In deze zaak heeft het Gerechtshof Den Haag op 24 juli 2019 uitspraak gedaan in hoger beroep over de vaststelling van kinderalimentatie. De vrouw, verzoekster in het principaal hoger beroep, had de man, verweerder in het principaal hoger beroep, aangeklaagd om een hogere bijdrage in de kosten van verzorging en opvoeding van hun minderjarige kind. De rechtbank had eerder bepaald dat de man € 62,- per maand moest betalen, maar de vrouw verzocht om dit bedrag te verhogen naar € 569,- per maand met terugwerkende kracht vanaf 1 februari 2017. De man voerde verweer en stelde dat hij pas sinds januari 2018 op de hoogte was van zijn onderhoudsplicht. Het hof oordeelde dat de ingangsdatum van de alimentatieverplichting op 1 februari 2018 moest worden vastgesteld, omdat de man pas na het deskundigenrapport van januari 2018 kon weten dat hij de biologische vader was.
Het hof heeft de financiële posities van beide ouders beoordeeld. De vrouw had onvoldoende inzicht gegeven in haar draagkracht, terwijl de man zijn schulden en financiële situatie wel had toegelicht. Het hof concludeerde dat de draagkracht van de man, na rekening te houden met zijn schulden, € 217,70 per maand bedraagt. De vrouw had geen duidelijk beeld van haar eigen financiële situatie gepresenteerd, waardoor het hof niet in staat was om een draagkrachtvergelijking te maken. Daarom werd besloten dat beide ouders de kosten van de minderjarige gelijkelijk zouden dragen, wat neerkomt op € 320,- per maand per ouder.
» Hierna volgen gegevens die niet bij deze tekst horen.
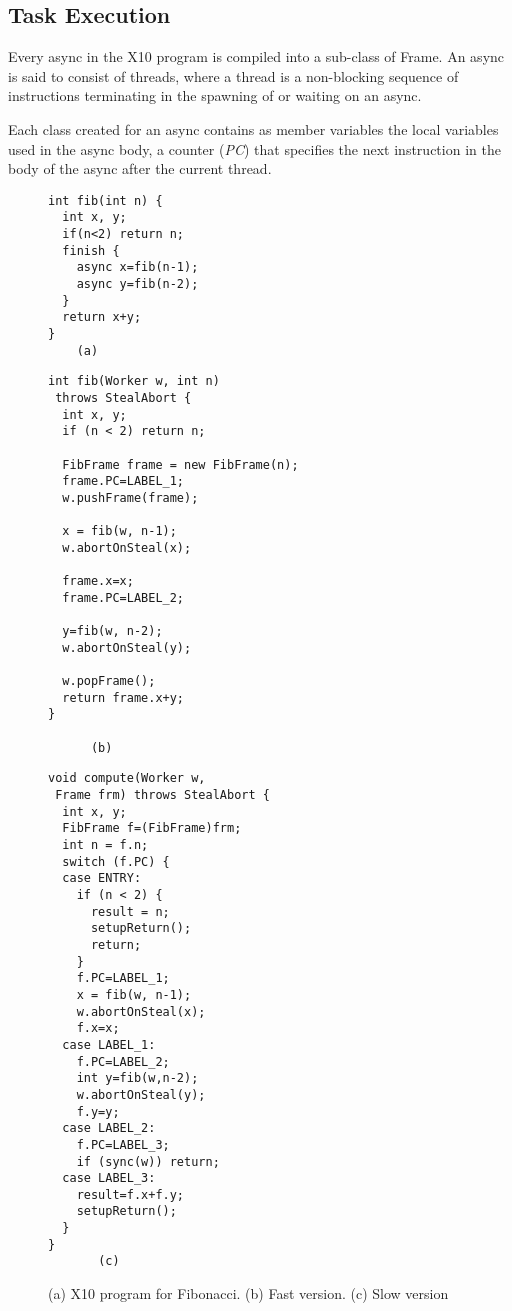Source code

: 
\subsection{Task Execution}

Every async in the X10 program is compiled into a sub-class of
Frame. An async is said to consist of threads, where a thread is a
non-blocking sequence of instructions terminating in the spawning of or
waiting on an async. 

Each class created for an async contains as member variables the local
variables used in the async body, a counter ({\em PC}) that specifies
the next instruction in the body of the async after the current
thread.

\begin{figure*}
\begin{minipage}{0.25\textwidth}
\begin{verbatim}
int fib(int n) {
  int x, y;
  if(n<2) return n;
  finish {
    async x=fib(n-1);
    async y=fib(n-2);
  }
  return x+y;
}
    (a)
\end{verbatim}
\end{minipage}%
\begin{minipage}{0.4\textwidth}
\begin{verbatim}
int fib(Worker w, int n) 
 throws StealAbort { 
  int x, y;
  if (n < 2) return n;

  FibFrame frame = new FibFrame(n);
  frame.PC=LABEL_1;
  w.pushFrame(frame);

  x = fib(w, n-1);
  w.abortOnSteal(x);

  frame.x=x;
  frame.PC=LABEL_2;

  y=fib(w, n-2);
  w.abortOnSteal(y);

  w.popFrame();
  return frame.x+y;
}

      (b)
\end{verbatim}
\end{minipage}%
\begin{minipage}{0.45\textwidth}
\begin{verbatim}
void compute(Worker w, 
 Frame frm) throws StealAbort {
  int x, y;
  FibFrame f=(FibFrame)frm;
  int n = f.n;
  switch (f.PC) {
  case ENTRY: 
    if (n < 2) {
      result = n;
      setupReturn();
      return;
    }
    f.PC=LABEL_1;
    x = fib(w, n-1);
    w.abortOnSteal(x);
    f.x=x;
  case LABEL_1: 
    f.PC=LABEL_2;
    int y=fib(w,n-2);
    w.abortOnSteal(y);
    f.y=y;
  case LABEL_2: 
    f.PC=LABEL_3;
    if (sync(w)) return;
  case LABEL_3:
    result=f.x+f.y;
    setupReturn();
  }
}
       (c)
\end{verbatim}
\end{minipage}%
\caption{(a) X10 program for Fibonacci. (b) Fast version. (c) Slow version}%
\label{fig:fib-ill}
\end{figure*}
Daarnaast heeft het hof het verzoek van de man om vervangende toestemming voor erkenning van de minderjarige en gezamenlijk gezag afgewezen, omdat dit verzoek niet in hoger beroep kon worden gedaan. De proceskosten werden gecompenseerd, wat betekent dat iedere partij zijn eigen kosten draagt. De beschikking is uitvoerbaar bij voorraad en de man moet met ingang van de datum van de beschikking € 217,- per maand aan de vrouw betalen voor de kosten van verzorging en opvoeding van de minderjarige.